What is systems engineering? What is program management? Depending upon the person who responds to these questions, the answers could vary considerably. But in the end, these questions are not the most critical ones that need to be answered.
The International Council on Systems Engineering (INCOSE) and the Project Management Institute (PMI®) believe that program management and systems engineering share vital objectives:
- Delivering value and benefit to customers and end users;
- Integrating the required experience, knowledge, and roles to successfully achieve objectives and complete initiatives; and
- Functioning effectively in a more complex environment where program requirements and outcomes are not clearly defined or have numerous components to manage.
INCOSE and PMI believe that through strong collaboration, the two organizations can help their practitioner communities achieve their shared objectives.
The Cultural Barrier
For many years, a cultural barrier has been growing between practitioners of systems engineering and of program management. While program management has overall program accountability and systems engineering has accountability for the technical and systems elements of the program, some systems engineers and program managers have developed the mindset that their work activities are separate from each other rather than part of an organic whole. Consequently, work often costs more, takes longer, and provides a suboptimal solution for the customer or end user.
The leaders of INCOSE and PMI believe this cultural barrier and mindset can and must be overcome. By working together, the organizations hope to foster a team approach that will benefit their members and their organizations, and ultimately the stakeholders who depend on them.
Historically, program managers and systems engineers have viewed the stakeholder problem entirely from within their own disciplinary perspectives (see Exhibit 1). As a result, the two groups have applied distinctly different approaches to the key work—managing the planning and implementation, defining the components and their interactions, building the components, and integrating the components.
Instead of seeing that both groups have a shared responsibility for the work, the focus often shifts from the customer or end user to the individual practitioner’s perceived professional “turf.” As a result, “disintegration” can occur in the following ways:
- Costs and schedules are developed independently of the technical scope and lack reliability.
- Work and effort are duplicated, and program team members often receive conflicting direction.
- Requirements are tracked and managed separately, often resulting in something different from what the customer or end user expects.

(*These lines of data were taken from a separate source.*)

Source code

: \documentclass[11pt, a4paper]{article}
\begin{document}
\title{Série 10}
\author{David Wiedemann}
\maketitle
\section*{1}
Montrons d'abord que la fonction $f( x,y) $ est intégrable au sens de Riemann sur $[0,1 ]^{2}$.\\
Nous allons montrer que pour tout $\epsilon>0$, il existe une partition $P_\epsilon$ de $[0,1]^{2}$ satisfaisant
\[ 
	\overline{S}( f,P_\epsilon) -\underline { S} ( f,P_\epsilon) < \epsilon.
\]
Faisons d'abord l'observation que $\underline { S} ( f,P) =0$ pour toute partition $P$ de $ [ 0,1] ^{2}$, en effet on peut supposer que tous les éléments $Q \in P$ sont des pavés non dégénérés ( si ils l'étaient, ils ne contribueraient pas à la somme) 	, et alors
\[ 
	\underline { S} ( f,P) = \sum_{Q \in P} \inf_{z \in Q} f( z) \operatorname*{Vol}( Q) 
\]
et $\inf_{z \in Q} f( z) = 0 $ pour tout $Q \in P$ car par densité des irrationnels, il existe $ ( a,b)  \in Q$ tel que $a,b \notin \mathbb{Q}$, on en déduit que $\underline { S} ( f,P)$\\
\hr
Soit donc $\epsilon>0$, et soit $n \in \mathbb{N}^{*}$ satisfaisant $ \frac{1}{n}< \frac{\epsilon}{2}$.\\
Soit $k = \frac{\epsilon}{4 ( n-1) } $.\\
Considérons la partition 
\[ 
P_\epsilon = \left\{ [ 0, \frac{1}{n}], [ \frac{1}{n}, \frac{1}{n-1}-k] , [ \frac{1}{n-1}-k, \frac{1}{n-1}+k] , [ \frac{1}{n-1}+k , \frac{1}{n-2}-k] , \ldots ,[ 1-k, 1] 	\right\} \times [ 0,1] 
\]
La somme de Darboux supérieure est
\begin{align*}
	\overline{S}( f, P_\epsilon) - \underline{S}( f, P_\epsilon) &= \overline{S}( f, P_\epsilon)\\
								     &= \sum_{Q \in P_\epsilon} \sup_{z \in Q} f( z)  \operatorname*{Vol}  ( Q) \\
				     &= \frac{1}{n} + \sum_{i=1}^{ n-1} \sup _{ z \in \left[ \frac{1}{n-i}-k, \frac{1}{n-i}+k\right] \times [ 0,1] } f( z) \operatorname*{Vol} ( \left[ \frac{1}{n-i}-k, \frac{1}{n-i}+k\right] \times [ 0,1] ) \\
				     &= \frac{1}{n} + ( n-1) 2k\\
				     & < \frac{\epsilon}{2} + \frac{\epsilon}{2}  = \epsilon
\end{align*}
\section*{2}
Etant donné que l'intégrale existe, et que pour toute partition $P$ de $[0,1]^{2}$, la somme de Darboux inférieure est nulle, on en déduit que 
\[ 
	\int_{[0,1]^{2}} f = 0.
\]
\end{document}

The disintegration between the systems engineering and program management processes produces a “solution” that is less than optimal. The work quite often exceeds budgets and timetables. The primary purpose of successful program-management processes and perhaps even the delivery of the technical requirements are comprised. And the customer or user is dissatisfied.
A New Mindset
What is required is a different mindset, one that redefines professionalism as achieving the mission and having a satisfied customer or end user versus struggling to protect turf. Systems engineers and program managers bring unique skills and experiences to the programs on which they work. Those unique capabilities are essential for the successful execution of the program, as are the skills and capabilities of team members from other disciplines (such as cost accounting, legal services, and procurement). However, there is also a “shared space” where program managers and systems engineers collaborate to drive the program team’s performance and success. That shared space includes, but may not be limited to, such capabilities as these:
- Collaboration and teamwork
- Sustained focus on mission
- Risk management
- Configuration management
This new mindset recognizes that there cannot be two separate views of the stakeholder problem, but rather a single one that incorporates all elements of the program (see Exhibit 2). This mindset requires that practitioners have the attitude and desire to engage in the “shared space.”

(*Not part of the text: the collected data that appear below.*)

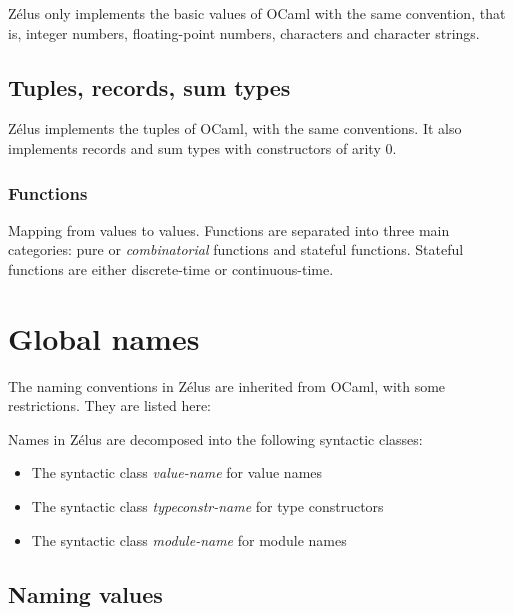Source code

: \documentclass[11pt,titlepage,twoside]{report}
\newcommand{\zelus}{{\sf Z\'elus}}
\newcommand{\ocaml}{{\sf OCaml}}
\newcommand{\nterm}[1]{\textcolor{BrickRed}{\it #1}}
\newcommand{\nterm}[1]{{\em #1}}
\begin{document}
\zelus{} only implements the basic values of \ocaml{} with the same
convention, that is, integer numbers, floating-point numbers,
characters and character strings.

\subsection{Tuples, records, sum types\label{tuplesrecords}} %

\zelus{} implements the tuples of \ocaml, with the same conventions. It
also implements records and sum types with constructors of arity 0.

\subsubsection{Functions\label{funcvalues}} %
Mapping from values to values. Functions are separated into three main
categories: pure or \emph{combinatorial} functions and stateful functions. Stateful
functions are either discrete-time or continuous-time.

\section{Global names\label{global-names}} %

The naming conventions in \zelus{} are inherited from \ocaml, with some
restrictions. They are listed here:

Names in \zelus{} are decomposed into the following syntactic classes:
\begin{itemize}
\item
  The syntactic class \nterm{value-name} for value names
\item
  The syntactic class \nterm{typeconstr-name} for type constructors
\item
  The syntactic class \nterm{module-name} for module names
\end{itemize}

\subsection{Naming values\label{namingvalues}} %
\end{document}
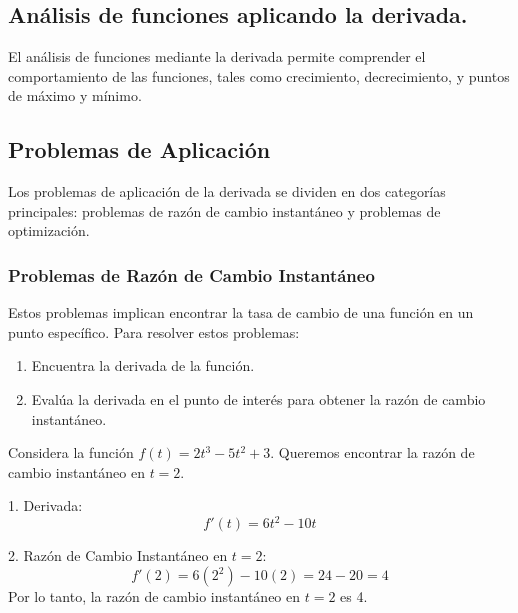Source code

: \subsection{Análisis de funciones aplicando la derivada.}

El análisis de funciones mediante la derivada permite comprender el comportamiento de las funciones, tales como crecimiento, decrecimiento, y puntos de máximo y mínimo.

\subsection{Problemas de Aplicación}
Los problemas de aplicación de la derivada se dividen en dos categorías principales: problemas de razón de cambio instantáneo y problemas de optimización.

\subsubsection{Problemas de Razón de Cambio Instantáneo}
Estos problemas implican encontrar la tasa de cambio de una función en un punto específico. Para resolver estos problemas:

\begin{enumerate}
    \item Encuentra la derivada de la función.
    \item Evalúa la derivada en el punto de interés para obtener la razón de cambio instantáneo.
\end{enumerate}

\begin{example}
    Considera la función \( f(t) = 2t^3 - 5t^2 + 3 \). Queremos encontrar la razón de cambio instantáneo en \( t = 2 \).

1. Derivada:
   \[
   f'(t) = 6t^2 - 10t
   \]

2. Razón de Cambio Instantáneo en \( t = 2 \):
   \[
   f'(2) = 6(2^2) - 10(2) = 24 - 20 = 4
   \]
   Por lo tanto, la razón de cambio instantáneo en \( t = 2 \) es 4.
   \begin{center}
\end{center}
\end{example}

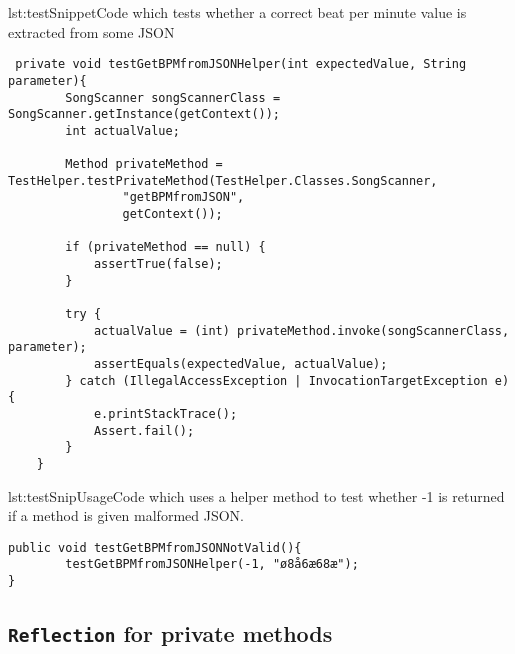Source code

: \begin{code}{lst:testSnippet}{Code which tests whether a correct beat per minute value is extracted from some JSON}
\begin{lstlisting}
 private void testGetBPMfromJSONHelper(int expectedValue, String parameter){
        SongScanner songScannerClass = SongScanner.getInstance(getContext());
        int actualValue;

        Method privateMethod = TestHelper.testPrivateMethod(TestHelper.Classes.SongScanner,
                "getBPMfromJSON",
                getContext());

        if (privateMethod == null) {
            assertTrue(false);
        }

        try {
            actualValue = (int) privateMethod.invoke(songScannerClass, parameter);
            assertEquals(expectedValue, actualValue);
        } catch (IllegalAccessException | InvocationTargetException e) {
            e.printStackTrace();
            Assert.fail();
        }
    }
\end{lstlisting}
\end{code}
\begin{code}{lst:testSnipUsage}{Code which uses a helper method to test whether -1 is returned if a method is given malformed JSON.}
\begin{lstlisting}
public void testGetBPMfromJSONNotValid(){
        testGetBPMfromJSONHelper(-1, "ø8å6æ68æ");
}
\end{lstlisting}
\end{code}

\subsection{\texttt{Reflection} for private methods}\label{sec:privTest}
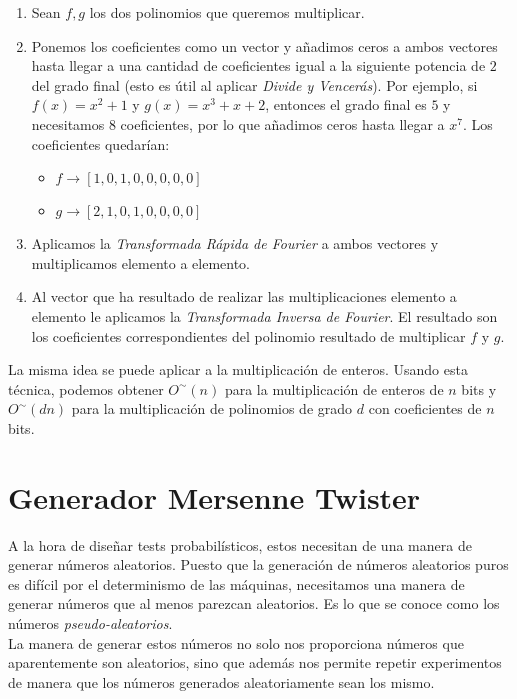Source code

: \begin{enumerate}
	\item Sean $f, g$ los dos polinomios que queremos multiplicar.
	
	\item Ponemos los coeficientes como un vector y añadimos ceros a ambos vectores hasta llegar a una cantidad de coeficientes igual a la siguiente potencia de $2$ del grado final (esto es útil al aplicar \textit{Divide y Vencerás}). Por ejemplo, si $f(x) = x^2 + 1$ y $g(x) = x^3 + x + 2$, entonces el grado final es $5$ y necesitamos 8 coeficientes, por lo que añadimos ceros hasta llegar a $x^7$. Los coeficientes quedarían:
	
	\begin{itemize}
		\item $f\rightarrow[1, 0, 1, 0, 0, 0, 0, 0]$
		\item $g\rightarrow[2, 1, 0, 1, 0, 0, 0, 0]$
	\end{itemize}
	
	\item Aplicamos la \textit{Transformada Rápida de Fourier} a ambos vectores y multiplicamos elemento a elemento.
	
	\item Al vector que ha resultado de realizar las multiplicaciones elemento a elemento le aplicamos la \textit{Transformada Inversa de Fourier}. El resultado son los coeficientes correspondientes del polinomio resultado de multiplicar $f$ y $g$.
\end{enumerate}

La misma idea se puede aplicar a la multiplicación de enteros. Usando esta técnica, podemos obtener $O^\sim(n)$ para la multiplicación de enteros de $n$ bits y $O^\sim(dn)$ para la multiplicación de polinomios de grado $d$ con coeficientes de $n$ bits.

\section{Generador Mersenne Twister}

A la hora de diseñar tests probabilísticos, estos necesitan de una manera de generar números aleatorios. Puesto que la generación de números aleatorios puros es difícil por el determinismo de las máquinas, necesitamos una manera de generar números que al menos parezcan aleatorios. Es lo que se conoce como los números \textit{pseudo-aleatorios}.\\

La manera de generar estos números no solo nos proporciona números que aparentemente son aleatorios, sino que además nos permite repetir experimentos de manera que los números generados aleatoriamente sean los mismo.\\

What emerges is an understanding that all of the work is relevant to both groups, and that the delivery of stakeholder value requires an appropriate contribution from both areas of professional expertise. Each discipline would also benefit from an understanding of the other’s discipline. It is imperative that each group have a minor focus in the processes of the other’s — in much the same way many university students in the United States have both major and minor areas of study.
Translating the New Mindset into Collaboration
The analogy of the university student with a major and minor area of study can be a template for the approach that INCOSE and PMI might take to break down the cultural barrier that separates their practitioner communities. The two organizations can work together to use the resources they have developed for their “major” curricula to create “minor” curricula for members of the other group. Most importantly, the two organizations can collaborate on activities that will help shift the focus to the “shared space” and to the capabilities that practitioners of both disciplines need to sustain an integrated focus on achieving the mission.

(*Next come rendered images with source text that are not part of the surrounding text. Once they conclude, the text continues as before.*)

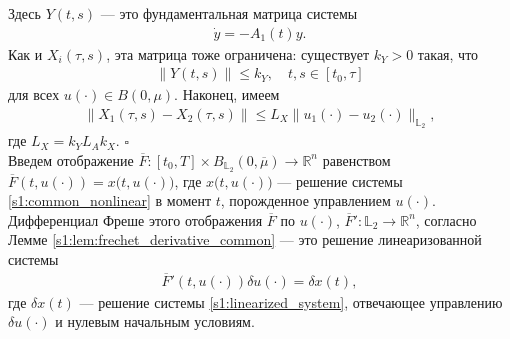 \documentclass[../main.tex]{subfiles}
\begin{document}
Здесь $Y(t,s)$ --- это фундаментальная матрица системы 
\begin{gather*}
 \dot{y} = -A_1(t) y.
\end{gather*}
Как и $X_i(\tau,s)$, эта матрица тоже ограничена: существует $k_Y>0$ такая, что
\begin{gather*}
 \|Y(t,s)\| \leqslant k_Y, \quad t,s \in [t_0, \tau]
\end{gather*}
для всех $u(\cdot) \in B(0,\mu)$.
Наконец, имеем 
\begin{gather*}
 \| X_1(\tau,s) - X_2(\tau,s) \| \leqslant L_X \| u_1(\cdot) - u_2(\cdot) \|_{\mathbb{L}_2}, 
\end{gather*} 
где $ L_X = k_Y L_A k_X$.
\hfill$\square$\\[1ex]%

Введем отображение $\overline{F}: [t_0,T] \times B_{\mathbb{L}_2}(0,\overline{\mu}) \to \mathbb{R}^n$ равенством $\overline{F}(t, u(\cdot)) = x \big(t, u(\cdot)\big) $, где $x \big(t, u(\cdot)\big)$ --- решение системы \eqref{s1:common_nonlinear} в момент $t$, порожденное управлением $u(\cdot)$.
Дифференциал Фреше этого отображения $\overline{F}$ по $u(\cdot)$, $\overline{F}': \mathbb{L}_2 \to \mathbb{R}^n $, согласно Лемме \ref{s1:lem:frechet_derivative_common} --- это решение линеаризованной системы
\begin{gather*}%
 \overline{F}'(t, u(\cdot)) \delta u(\cdot) = \delta x(t), 
\end{gather*}
где $\delta x(t)$ --- решение системы \eqref{s1:linearized_system}, отвечающее управлению $\delta u(\cdot)$ и нулевым начальным условиям.
 
\end{document}
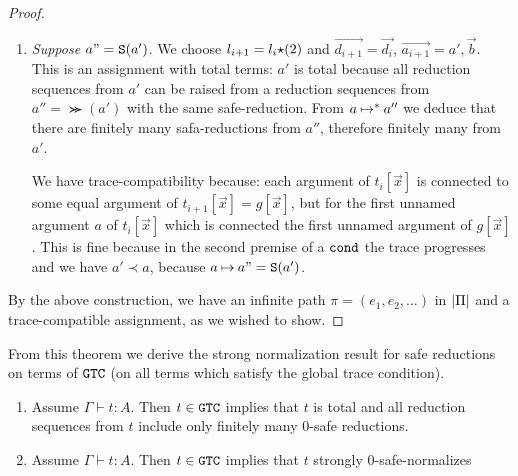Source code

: \begin{proof}
\begin{enumerate}
\begin{enumerate}
\begin{enumerate}
 \item
  \emph{Suppose $a" = {\tt S}(a')$}. 
  We choose $l_{i+1} = l_i {\star} (2)$ and $\vec{d_{i+1}} = \vec{d_i}$,
  $\vec{a_{i+1}} = a',\vec{b}$. This is an assignment with total terms: $a'$ is total because
  all reduction sequences from $a'$ can be raised from a reduction sequences from $a'' = \Succ(a')$
  with the same safe-reduction. From $a \mathbin{\mapsto}^* a''$ we deduce that
  there are finitely many safa-reductions from $a''$, therefore finitely many from $a'$.
 
  We have trace-compatibility because: 
  each argument of $t_i[\vec{x}]$ is connected to some equal argument of 
    $t_{i+1}[\vec{x}]=g[\vec{x}]$,
    but for the first unnamed argument $a$ of $t_i[\vec{x}]$ 
    which is connected the first unnamed argument of $g[\vec{x}]$.
    This is fine because in the second premise of a ${\tt cond}$ 
    the trace progresses and we have $a' \prec a$, because $a \mathbin{\mapsto}  a" = {\tt S}(a')$.

  \end{enumerate}
 \end{enumerate}
\end{enumerate}

By the above construction, we have an infinite path $\pi = (e_1,e_2,\ldots)$ in ${|\Pi|}$
and a trace-compatible assignment, as we wished to show.

  
\end{proof}


From this theorem we derive the strong normalization result for safe reductions on terms of ${\tt GTC}$
(on all terms which satisfy the global trace condition).

\begin{corollary}\label{cor:SN_GTC}
  \begin {enumerate}
  \item
   Assume  $\Gamma\vdash t:A$. Then $t \in {\tt GTC}$ implies that $t$ is total and all reduction sequences
   from $t$ include only finitely many $0$-safe reductions.
  
\item
   Assume  $\Gamma\vdash t:A$. Then $t \in {\tt GTC}$ implies that $t$ strongly $0$-safe-normalizes
   \end{enumerate}
\end{corollary}

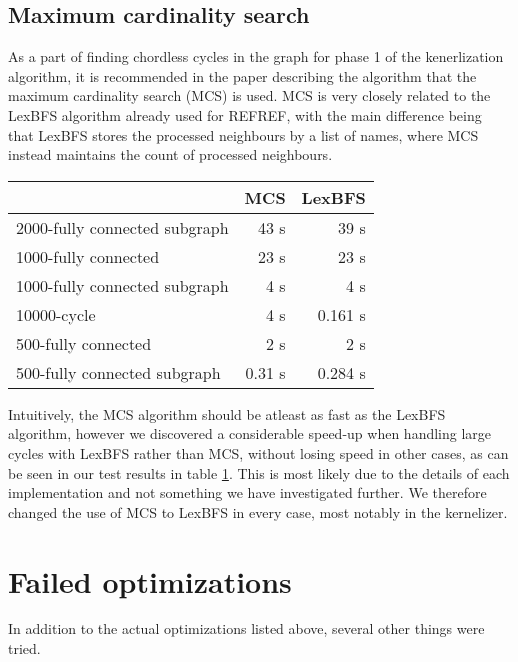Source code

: \documentclass{article}
\begin{document}
		\subsection{Maximum cardinality search}
		\label{subsec:maximum-cardinality-search}
		As a part of finding chordless cycles in the graph for phase 1 of the kenerlization algorithm, it is recommended in the paper describing the algorithm\cite{kernel} that the maximum cardinality search (MCS) is used.
		MCS is very closely related to the LexBFS algorithm already used for REFREF, with the main difference being that LexBFS stores the processed neighbours by a list of names, where MCS instead maintains the count of processed neighbours.

		\begin{table}[!ht]
			\begin{tabular}{| l | r | r |}
			\hline
											& MCS 		& LexBFS 	\\ \hline
			2000-fully connected subgraph	& 43 s  	& 39 s 		\\ \hline
			1000-fully connected 			& 23 s 		& 23 s 		\\ \hline
			1000-fully connected subgraph	& 4 s   	& 4 s 		\\ \hline
			10000-cycle 					& 4 s   	& 0.161 s 	\\ \hline 
			500-fully connected 			& 2 s   	& 2 s 		\\ \hline 
			500-fully connected subgraph 	& 0.31 s 	& 0.284 s 	\\ \hline 
			\end{tabular}
			\label{table:maximum-cardinality-search}
		\end{table}
		Intuitively, the MCS algorithm should be atleast as fast as the LexBFS algorithm, however we discovered a considerable speed-up when handling large cycles with LexBFS rather than MCS, without losing speed in other cases, as can be seen in our test results in table \ref{table:maximum-cardinality-search}.
		This is most likely due to the details of each implementation and not something we have investigated further.
		We therefore changed the use of MCS to LexBFS in every case, most notably in the kernelizer.

	\section{Failed optimizations}
	In addition to the actual optimizations listed above, several other things were tried.
\end{document}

In this way, program managers and systems engineers will develop an appreciation for the dual roles that each group must play and will gain an understanding that they are like two interlocking pieces of a puzzle. When they are separate, only partial views of reality can be seen. Only when they are synergistically brought together can the larger picture become clear, and the puzzle can be solved. The whole can become greater than the sum of its parts. INCOSE and PMI have begun developing plans to work together toward the “future view” and will be releasing more details at the appropriate times.